では県政記者クラブに記者を派遣している新聞社や放送局側に話を聞いてみたらどうか。しかし全国紙の支局長クラスに聞いても(各社の主張は後日紹介する予定)、「クラブのことについては現場に聞いてくれ。こちらではよく分からない」という言い方をされます。要するに誰に聞いてもよく分からない組織実態になっているのです。

また実質的な代表が不在のために何か意思決定をする時には加盟社によるクラブ総会を開いて意思を確認することになりますが、14社の県政記者クラブ加盟社は、地元紙と全国紙、常駐社と非常駐社、テレビと新聞など、利害や考え方が様々であり、新しいことを決めることが困難で、改革が進まないという面もあります。

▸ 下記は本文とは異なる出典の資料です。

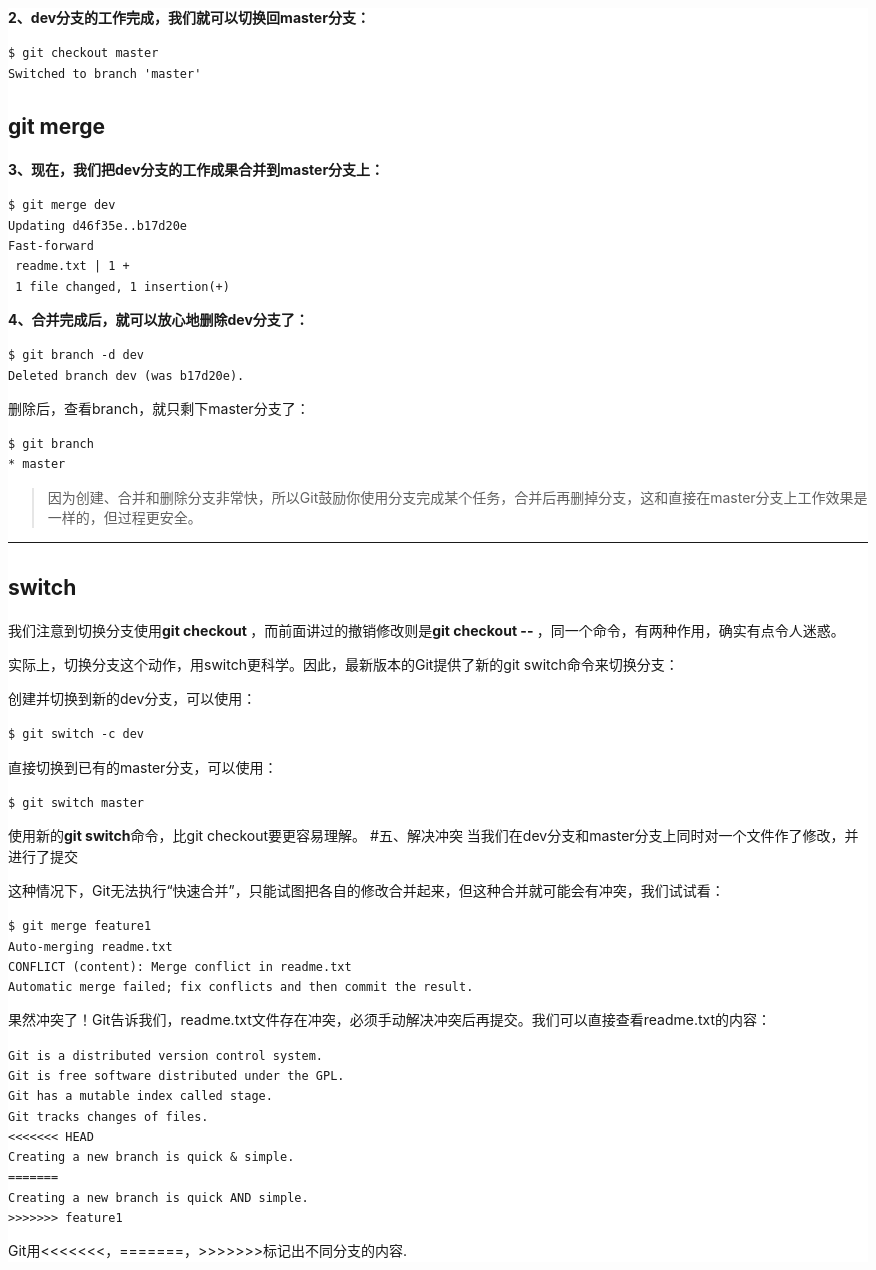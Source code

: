 **2、dev分支的工作完成，我们就可以切换回master分支：**

```
$ git checkout master
Switched to branch 'master'
```
## git merge

**3、现在，我们把dev分支的工作成果合并到master分支上：**

```
$ git merge dev
Updating d46f35e..b17d20e
Fast-forward
 readme.txt | 1 +
 1 file changed, 1 insertion(+)
```
**4、合并完成后，就可以放心地删除dev分支了：**

```
$ git branch -d dev
Deleted branch dev (was b17d20e).
```
删除后，查看branch，就只剩下master分支了：
```
$ git branch
* master
```
>因为创建、合并和删除分支非常快，所以Git鼓励你使用分支完成某个任务，合并后再删掉分支，这和直接在master分支上工作效果是一样的，但过程更安全。
---
## switch
我们注意到切换分支使用**git checkout <branch>**，而前面讲过的撤销修改则是**git checkout -- <file>**，同一个命令，有两种作用，确实有点令人迷惑。

实际上，切换分支这个动作，用switch更科学。因此，最新版本的Git提供了新的git switch命令来切换分支：

创建并切换到新的dev分支，可以使用：
```
$ git switch -c dev
```
直接切换到已有的master分支，可以使用：
```
$ git switch master
```
使用新的**git switch**命令，比git checkout要更容易理解。
#五、解决冲突
当我们在dev分支和master分支上同时对一个文件作了修改，并进行了提交

这种情况下，Git无法执行“快速合并”，只能试图把各自的修改合并起来，但这种合并就可能会有冲突，我们试试看：
```
$ git merge feature1
Auto-merging readme.txt
CONFLICT (content): Merge conflict in readme.txt
Automatic merge failed; fix conflicts and then commit the result.
```
果然冲突了！Git告诉我们，readme.txt文件存在冲突，必须手动解决冲突后再提交。我们可以直接查看readme.txt的内容：
```
Git is a distributed version control system.
Git is free software distributed under the GPL.
Git has a mutable index called stage.
Git tracks changes of files.
<<<<<<< HEAD
Creating a new branch is quick & simple.
=======
Creating a new branch is quick AND simple.
>>>>>>> feature1
```
Git用<<<<<<<，=======，>>>>>>>标记出不同分支的内容.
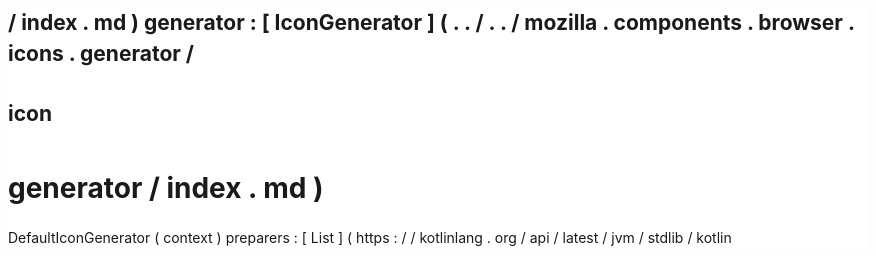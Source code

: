 /
index
.
md
)
generator
:
[
IconGenerator
]
(
.
.
/
.
.
/
mozilla
.
components
.
browser
.
icons
.
generator
/
-
icon
-
generator
/
index
.
md
)
=
DefaultIconGenerator
(
context
)
preparers
:
[
List
]
(
https
:
/
/
kotlinlang
.
org
/
api
/
latest
/
jvm
/
stdlib
/
kotlin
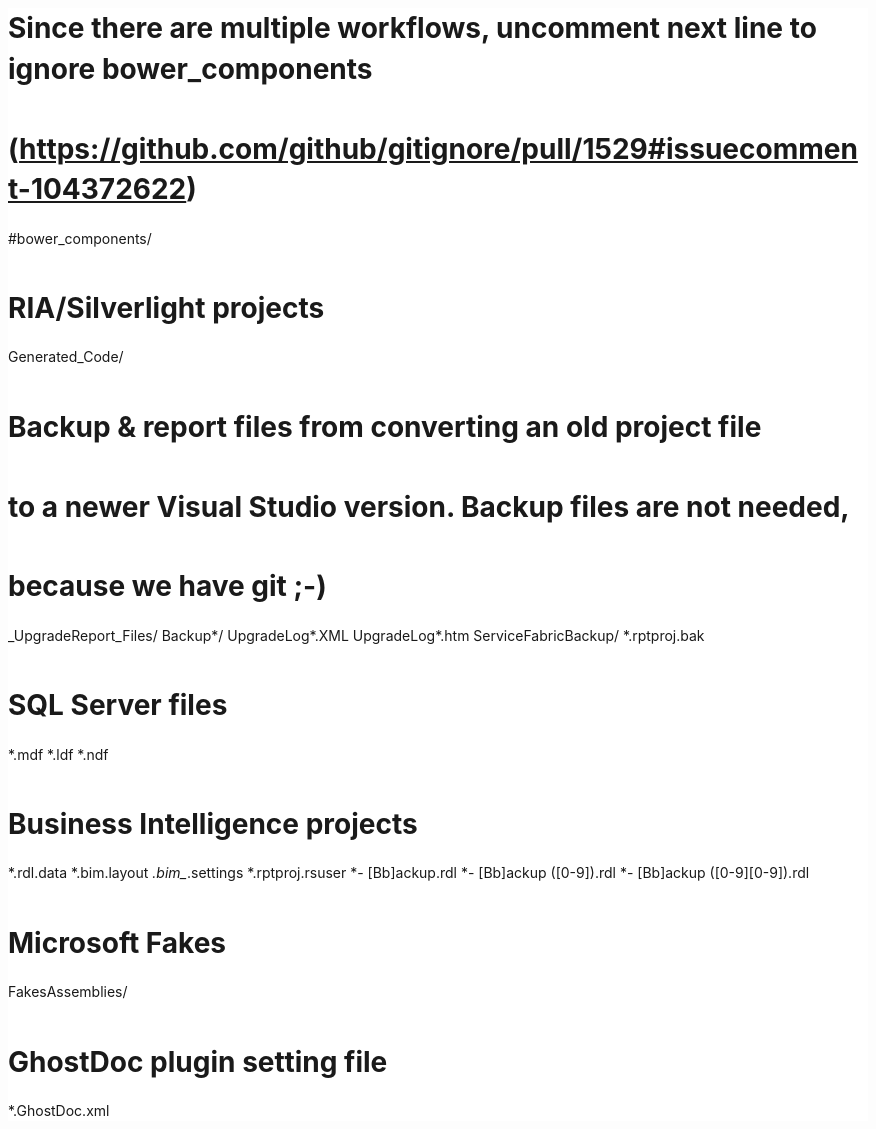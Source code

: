 # Since there are multiple workflows, uncomment next line to ignore bower_components
# (https://github.com/github/gitignore/pull/1529#issuecomment-104372622)
#bower_components/

# RIA/Silverlight projects
Generated_Code/

# Backup & report files from converting an old project file
# to a newer Visual Studio version. Backup files are not needed,
# because we have git ;-)
_UpgradeReport_Files/
Backup*/
UpgradeLog*.XML
UpgradeLog*.htm
ServiceFabricBackup/
*.rptproj.bak

# SQL Server files
*.mdf
*.ldf
*.ndf

# Business Intelligence projects
*.rdl.data
*.bim.layout
*.bim_*.settings
*.rptproj.rsuser
*- [Bb]ackup.rdl
*- [Bb]ackup ([0-9]).rdl
*- [Bb]ackup ([0-9][0-9]).rdl

# Microsoft Fakes
FakesAssemblies/

# GhostDoc plugin setting file
*.GhostDoc.xml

ある新聞社の記者は「はっきり言って記者クラブのことや記者室の使用について何かを考えたことは一度もない。はじめからこんなものと思っていた。日々の事で精一杯で、考えなければならない場面がなかった。みんなそうではないか」。特権の享受が体質化されていることがよく現れている正直な発言です。

記者室使用の実態

実際には県政記者室を県政記者クラブはどのように使用しているのでしょうか。県政記者クラブに加盟している14社ごとに使用の実態はかなり異なります。

最も頻繁に使用しているのが新聞社ですが、高知新聞と他の全国紙ではかなり様相が違います。高知新聞の県政記者クラブへの登録は約10人で政治部、経済部、社会部のメンバーを配置。常時記者室に常駐しているのは政治部3人。読売、朝日、毎日は登録3人で概ね1人が、ほぼ終日記者室を拠点に動いています。日経、産経には常駐はなし。テレビ局ではNHK以外は記者室に常駐はしておらず、取材や会見のある時に使う程度です。朝日放送など県政記者クラブに登録はしているものの大きなニュースがある時以外は姿を見せない社もあります。

記者室の机の配置は高知新聞4区画、NHK2区画、他社はほぼ1区画ずつを使用してパソコンや資料を置き、記事を書いて写真を会社に送っています。電話・ファックスについては現在は各社が各社の卓上に電話を引き通信費は各社負担。コピーや室の新聞代、NHK受信料、コーヒー代などはクラブ加盟員が払う会費からまかなわれています(会費は会社側が負担する。記者に月額を聞いても「分からない」との回答で不明。おらく月300〜500円程度と思われる)。記者室の中央にはソファとテーブルが並べられちょっとした応接、昼寝、小規模な記者会見、レクチャーという名の県の説明会の場所などに使われています。